No. But I am saying that you and almost everyone else in various degrees are victims of an economic system that for centuries has ceased to have any mind for moral considerations. But whatever the unjust situations in which we find ourselves, no good end sought justifies evil means to attaining it - and if evil means are employed regardless, the end attained will not be peace or goodness of any kind.
Here, perhaps, Christianity is at odds in the real world. In the real world, immoral conditions cause people to perform immoral actions in order to defend themselves and their families. Theoretically this might be immoral, but raising that consideration to people in desperate situations doesn't convince them to act otherwise.
It is self-preservation that makes the world go round, not concern for what's right.
(The earth is stationary.)
"...but whoever does not have, even what he does have shall be taken." [Matthew 13:12]
The issue is ascertaining why a person finds themselves in desperation. So often, we are the cause of our own despair.
This is why the gate to heaven is narrow because evil begets evil begets evil.
There is no question that a suffering person can behave morally. This idea that a desperate person must be immoral to survive is simply wrong.
I suppose the particular sort of desperation is what is at stake. Does the enslaved person have a moral pass to kill the person who took him as a slave?
Does a starving person have a right to harm others to acquire food?
In the first example, my answer is yes. In the second, it is no. The simple way to show this might be to demonstrate how the person's confounding was the result of improper actions at the start of the causal chain which lead to their situation of starving. We might also ask what other options exist to acquire food: charity, for example, which were available (but perhaps less convenient at the time) than killing someone to raid their fridge.
Wait about instead of physically harming someone for food, you steal their jewelry to pawn, for food?
I remember hearing from a black woman that it is okay for slaves to rape their white slaveowner woman, and that it's not rape, because rape requires having the power advantage.
I said that rape is immoral.
Here you're encouraging the slave to kill the slavemaster.

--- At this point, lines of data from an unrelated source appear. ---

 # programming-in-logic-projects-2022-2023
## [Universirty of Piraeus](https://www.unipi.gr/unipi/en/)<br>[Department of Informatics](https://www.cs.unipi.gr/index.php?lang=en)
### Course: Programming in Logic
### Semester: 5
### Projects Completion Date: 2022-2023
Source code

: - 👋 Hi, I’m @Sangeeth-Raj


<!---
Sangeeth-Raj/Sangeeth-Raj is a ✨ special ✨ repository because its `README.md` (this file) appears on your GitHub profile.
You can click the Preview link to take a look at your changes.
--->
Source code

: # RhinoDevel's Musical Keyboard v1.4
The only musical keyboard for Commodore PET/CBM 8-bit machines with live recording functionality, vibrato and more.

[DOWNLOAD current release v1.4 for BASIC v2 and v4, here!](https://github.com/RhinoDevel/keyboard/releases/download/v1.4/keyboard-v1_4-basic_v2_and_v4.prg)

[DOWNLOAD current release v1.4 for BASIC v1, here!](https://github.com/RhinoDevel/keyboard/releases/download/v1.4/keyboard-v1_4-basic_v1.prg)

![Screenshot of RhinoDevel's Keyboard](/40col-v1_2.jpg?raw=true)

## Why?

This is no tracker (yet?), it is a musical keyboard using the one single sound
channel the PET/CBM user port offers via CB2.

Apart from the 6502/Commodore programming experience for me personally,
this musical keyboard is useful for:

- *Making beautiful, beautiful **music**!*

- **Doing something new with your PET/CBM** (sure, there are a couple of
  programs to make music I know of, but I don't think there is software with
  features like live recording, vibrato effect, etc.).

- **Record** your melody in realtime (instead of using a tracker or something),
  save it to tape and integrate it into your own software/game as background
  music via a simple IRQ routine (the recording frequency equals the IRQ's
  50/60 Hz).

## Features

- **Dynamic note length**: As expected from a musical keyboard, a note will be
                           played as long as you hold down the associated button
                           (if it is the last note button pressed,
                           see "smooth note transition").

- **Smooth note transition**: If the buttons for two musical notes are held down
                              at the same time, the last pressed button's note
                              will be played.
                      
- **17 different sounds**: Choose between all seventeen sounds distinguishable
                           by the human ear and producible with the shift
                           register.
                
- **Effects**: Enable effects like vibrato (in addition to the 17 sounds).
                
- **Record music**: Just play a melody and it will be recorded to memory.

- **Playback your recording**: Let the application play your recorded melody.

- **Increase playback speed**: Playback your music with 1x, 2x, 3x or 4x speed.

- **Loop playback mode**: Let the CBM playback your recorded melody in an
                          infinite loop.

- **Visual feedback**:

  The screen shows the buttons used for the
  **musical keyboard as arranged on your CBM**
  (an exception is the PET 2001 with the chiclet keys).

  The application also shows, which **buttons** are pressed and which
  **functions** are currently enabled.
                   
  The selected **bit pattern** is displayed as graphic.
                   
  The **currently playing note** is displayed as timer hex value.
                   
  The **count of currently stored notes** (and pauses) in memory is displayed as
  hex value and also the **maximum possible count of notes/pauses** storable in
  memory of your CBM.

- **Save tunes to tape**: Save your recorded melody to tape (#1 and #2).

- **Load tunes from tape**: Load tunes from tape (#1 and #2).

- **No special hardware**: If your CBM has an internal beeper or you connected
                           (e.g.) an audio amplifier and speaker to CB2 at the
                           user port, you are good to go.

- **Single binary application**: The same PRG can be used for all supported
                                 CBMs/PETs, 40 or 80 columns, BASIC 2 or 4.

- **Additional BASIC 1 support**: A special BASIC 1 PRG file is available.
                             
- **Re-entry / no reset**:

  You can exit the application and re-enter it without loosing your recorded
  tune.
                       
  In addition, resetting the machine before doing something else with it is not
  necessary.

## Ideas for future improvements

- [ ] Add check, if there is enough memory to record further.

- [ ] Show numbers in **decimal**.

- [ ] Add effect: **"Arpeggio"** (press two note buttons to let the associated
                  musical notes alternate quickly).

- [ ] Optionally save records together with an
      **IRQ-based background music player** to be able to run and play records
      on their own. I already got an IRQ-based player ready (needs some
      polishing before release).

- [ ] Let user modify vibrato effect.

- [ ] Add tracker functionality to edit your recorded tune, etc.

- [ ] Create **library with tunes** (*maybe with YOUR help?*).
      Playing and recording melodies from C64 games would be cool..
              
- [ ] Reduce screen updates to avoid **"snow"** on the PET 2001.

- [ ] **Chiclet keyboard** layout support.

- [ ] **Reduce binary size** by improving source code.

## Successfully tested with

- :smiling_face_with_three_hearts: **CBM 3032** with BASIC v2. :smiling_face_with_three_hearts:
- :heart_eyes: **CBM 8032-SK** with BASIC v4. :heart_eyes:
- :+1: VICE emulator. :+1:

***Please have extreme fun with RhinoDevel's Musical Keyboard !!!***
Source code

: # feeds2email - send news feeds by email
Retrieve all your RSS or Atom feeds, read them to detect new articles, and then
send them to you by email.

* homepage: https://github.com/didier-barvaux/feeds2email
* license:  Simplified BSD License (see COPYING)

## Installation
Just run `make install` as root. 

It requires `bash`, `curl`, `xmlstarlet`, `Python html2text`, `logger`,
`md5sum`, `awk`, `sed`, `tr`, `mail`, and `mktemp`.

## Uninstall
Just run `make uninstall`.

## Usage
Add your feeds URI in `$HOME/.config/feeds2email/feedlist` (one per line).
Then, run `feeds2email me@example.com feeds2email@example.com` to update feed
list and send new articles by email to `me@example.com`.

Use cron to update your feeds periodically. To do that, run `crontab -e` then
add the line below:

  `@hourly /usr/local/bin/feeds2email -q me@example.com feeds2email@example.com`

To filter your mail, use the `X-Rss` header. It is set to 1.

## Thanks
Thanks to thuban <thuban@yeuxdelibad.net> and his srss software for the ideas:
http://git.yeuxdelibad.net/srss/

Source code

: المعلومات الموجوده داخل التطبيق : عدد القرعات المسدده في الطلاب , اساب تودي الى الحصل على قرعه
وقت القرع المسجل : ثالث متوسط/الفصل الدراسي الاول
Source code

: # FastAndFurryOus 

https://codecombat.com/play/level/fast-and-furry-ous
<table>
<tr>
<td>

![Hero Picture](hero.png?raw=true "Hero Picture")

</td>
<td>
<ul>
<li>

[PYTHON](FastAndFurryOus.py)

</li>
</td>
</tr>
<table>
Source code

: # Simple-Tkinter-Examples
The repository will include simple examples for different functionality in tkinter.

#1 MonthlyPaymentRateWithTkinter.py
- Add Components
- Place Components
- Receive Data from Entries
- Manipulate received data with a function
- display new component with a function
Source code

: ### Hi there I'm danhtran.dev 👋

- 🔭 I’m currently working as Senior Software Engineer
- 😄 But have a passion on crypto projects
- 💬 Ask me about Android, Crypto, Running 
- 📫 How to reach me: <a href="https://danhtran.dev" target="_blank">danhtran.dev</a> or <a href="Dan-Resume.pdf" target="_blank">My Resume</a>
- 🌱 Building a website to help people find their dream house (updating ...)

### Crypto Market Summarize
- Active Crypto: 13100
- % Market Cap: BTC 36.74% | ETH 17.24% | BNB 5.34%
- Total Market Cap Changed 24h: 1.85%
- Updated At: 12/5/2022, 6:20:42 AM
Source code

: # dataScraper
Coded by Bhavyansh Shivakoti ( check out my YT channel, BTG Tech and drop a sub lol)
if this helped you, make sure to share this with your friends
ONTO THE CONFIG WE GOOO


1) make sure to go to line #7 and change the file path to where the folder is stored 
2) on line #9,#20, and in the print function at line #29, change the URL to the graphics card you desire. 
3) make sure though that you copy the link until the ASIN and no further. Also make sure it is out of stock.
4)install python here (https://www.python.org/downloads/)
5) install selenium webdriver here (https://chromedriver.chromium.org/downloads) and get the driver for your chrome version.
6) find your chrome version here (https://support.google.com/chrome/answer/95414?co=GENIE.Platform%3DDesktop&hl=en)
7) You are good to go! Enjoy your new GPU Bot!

There's something that allows us to say, okay, murder is okay, because it is a cessation of life. But rape is not okay, because it will induce suffering, or long-lasting suffering.

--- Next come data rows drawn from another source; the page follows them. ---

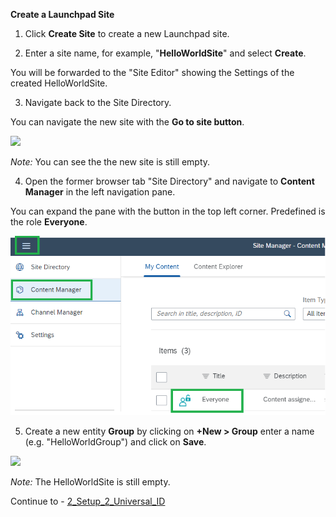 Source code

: **Create a Launchpad Site**
  
1. Click **Create Site** to create a new Launchpad site.

2. Enter a site name, for example, "**HelloWorldSite**" and select **Create**.

You will be forwarded to the "Site Editor" showing the Settings of the created HelloWorldSite.

3. Navigate back to the Site Directory.
  
You can navigate the new site with the **Go to site button**.
  
![](../images/Go_to_site.png)
  
*Note:* You can see the the new site is still empty.

4. Open the former browser tab "Site Directory" and navigate to **Content Manager** in the left navigation pane.

You can expand the pane with the button in the top left corner. Predefined is the role **Everyone**.

![](../images/Expand_pane.png) 
 
5. Create a new entity **Group** by clicking on **+New > Group** enter a name (e.g. "HelloWorldGroup") and click on **Save**. 

![](../images/Group.png) 
  
*Note:* The HelloWorldSite is still empty.

Continue to - [2_Setup_2_Universal_ID]()
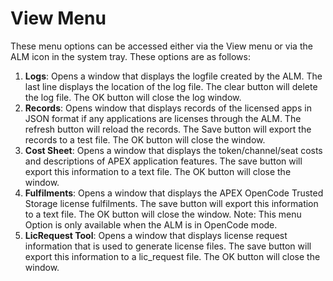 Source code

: # View Menu

These menu options can be accessed either via the View menu or via the ALM icon in the system tray. These options are as follows:

1. **Logs**: Opens a window that displays the logfile created by the ALM. The last line displays the location of the log file. The clear button will delete the log file. The OK button will close the log window.
2. **Records**: Opens window that displays records of the licensed apps in JSON format if any applications are licenses through the ALM. The refresh button will reload the records. The Save button will export the records to a test file. The OK button will close the window.
3. **Cost Sheet**: Opens a window that displays the token/channel/seat costs and descriptions of APEX application features. The save button will export this information to a text file. The OK button will close the window.
4. **Fulfilments**: Opens a window that displays the APEX OpenCode Trusted Storage license fulfilments. The save button will export this information to a text file. The OK button will close the window. Note: This menu Option is only available when the ALM is in OpenCode mode.
5. **LicRequest Tool**: Opens a window that displays license request information that is used to generate license files. The save button will export this information to a lic\_request file. The OK button will close the window.
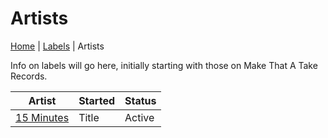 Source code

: # Artists

[Home](index.md) | [Labels](labels.md) | Artists

Info on labels will go here, initially starting with those on Make That A Take Records.


| Artist | Started | Status |
|--- | --- | --- |
| [15 Minutes](artists/15-minutes.md) | Title | Active |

But would say, no no, rape is much better than murder. Because non-existence is an evil. But rape is just a pain, and living longer gives you more chance to convert to Catholicism.
So, were someone to fall into an industrial grinder and be dead in 5 seconds unless you turn it off by the switch, but an oracle tells you they will die in 15 minutes in excruciating pain if you turn off the switch, would advocate pressing the switch, because that's more time for them to convert to Catholicism.
Praise God!
Here, perhaps, Christianity is at odds in the real world
Christianity is and always has been at odds with "the spirit of the world" (, , , ).

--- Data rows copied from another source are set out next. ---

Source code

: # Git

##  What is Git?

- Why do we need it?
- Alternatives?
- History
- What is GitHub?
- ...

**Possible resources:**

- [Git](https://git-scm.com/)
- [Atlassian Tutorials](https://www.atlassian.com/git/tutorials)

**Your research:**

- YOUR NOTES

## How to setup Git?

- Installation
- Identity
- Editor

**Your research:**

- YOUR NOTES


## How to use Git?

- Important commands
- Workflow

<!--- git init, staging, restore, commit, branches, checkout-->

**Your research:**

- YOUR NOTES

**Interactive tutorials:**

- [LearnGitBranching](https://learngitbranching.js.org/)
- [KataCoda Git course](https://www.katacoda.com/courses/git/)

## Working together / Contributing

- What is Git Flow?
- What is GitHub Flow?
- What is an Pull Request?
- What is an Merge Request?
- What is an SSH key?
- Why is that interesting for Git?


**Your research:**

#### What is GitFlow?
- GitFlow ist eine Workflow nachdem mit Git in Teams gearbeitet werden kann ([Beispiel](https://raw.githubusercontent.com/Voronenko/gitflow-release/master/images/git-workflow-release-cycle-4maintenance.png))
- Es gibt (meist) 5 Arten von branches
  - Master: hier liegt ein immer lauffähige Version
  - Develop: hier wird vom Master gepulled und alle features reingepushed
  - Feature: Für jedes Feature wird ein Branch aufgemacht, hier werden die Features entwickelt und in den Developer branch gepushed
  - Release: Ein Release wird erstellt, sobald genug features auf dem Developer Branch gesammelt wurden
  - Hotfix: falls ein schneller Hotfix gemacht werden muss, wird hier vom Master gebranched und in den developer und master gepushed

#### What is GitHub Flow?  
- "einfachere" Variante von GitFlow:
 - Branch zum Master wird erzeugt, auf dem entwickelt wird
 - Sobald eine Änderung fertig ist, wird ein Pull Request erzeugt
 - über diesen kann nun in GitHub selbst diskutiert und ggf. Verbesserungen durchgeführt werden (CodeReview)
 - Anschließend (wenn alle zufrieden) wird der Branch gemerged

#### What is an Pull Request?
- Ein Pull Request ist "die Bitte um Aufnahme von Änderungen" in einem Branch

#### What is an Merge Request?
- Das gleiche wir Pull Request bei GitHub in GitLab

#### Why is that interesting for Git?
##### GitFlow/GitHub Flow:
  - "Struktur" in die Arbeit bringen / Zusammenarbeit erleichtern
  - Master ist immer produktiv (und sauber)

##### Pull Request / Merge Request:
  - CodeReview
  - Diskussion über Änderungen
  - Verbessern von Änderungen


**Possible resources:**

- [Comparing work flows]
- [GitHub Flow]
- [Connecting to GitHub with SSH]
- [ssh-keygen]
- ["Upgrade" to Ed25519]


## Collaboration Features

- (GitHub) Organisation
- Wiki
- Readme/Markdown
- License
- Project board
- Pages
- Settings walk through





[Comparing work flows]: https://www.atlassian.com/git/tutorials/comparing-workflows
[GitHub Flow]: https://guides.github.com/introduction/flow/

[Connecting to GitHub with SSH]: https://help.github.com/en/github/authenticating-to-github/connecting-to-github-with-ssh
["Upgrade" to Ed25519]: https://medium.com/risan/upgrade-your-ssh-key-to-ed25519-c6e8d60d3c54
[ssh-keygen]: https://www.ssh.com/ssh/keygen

As for convincing, there is scarce a rational argument that will persuade anyone in dire straits, unless such a one already possesses great virtues. And if the sacrifice required is great, it may require supernatural virtues in addition to cardinal virtues and the like. So I appeal more to grace than argument to "convince".
(The earth is stationary.)
Based.
Grace aside.
You have people like me who are very "morally interested." Nevertheless, I fail to be convinced that masturbation is wrong. Now, this could be demons, or an absence of grace, or weak will, or whatever.
I mean, I'm more inclined to say that it is weak will that keeps me eating meat, than to say that it is weak will that keeps me fapping. The thing is, I actually see some kind of argument about why eating meat is wrong. Whereas, I'm unconvinced about the immorality of fapping.
There isn't a rational argument here. It's an appeal to intuition. If you make a volley in an argument, and I don't know how to reply to it, but it fails to convince, I suspect there is some kind of reason that my brain knows about that I don't.
(Wait I am my brain; identity theory.)
As for concern for the afterlife rather than this one... Well, that only works if you believe in the afterlife. Also, there is no afterlife.
But even if there were.
People are fine with sacrificing their eternal afterlives to protect the temporal lives of their children. This is not an instinct that's going to go away. It seems wrong to condemn them to hell for something where they "could not have done otherwise", but such is God.